# What needs to be done
Please write out the data exactly, line by line.

(Plain-text document sources)
────────────────────

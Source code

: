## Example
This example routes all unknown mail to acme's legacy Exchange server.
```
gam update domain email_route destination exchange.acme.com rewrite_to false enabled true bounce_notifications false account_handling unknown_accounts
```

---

────────────────────

# Task solution
Source code

:## Example
This example routes all unknown mail to acme's legacy Exchange server.
```
gam update domain email_route destination exchange.acme.com rewrite_to false enabled true bounce_notifications false account_handling unknown_accounts
```

---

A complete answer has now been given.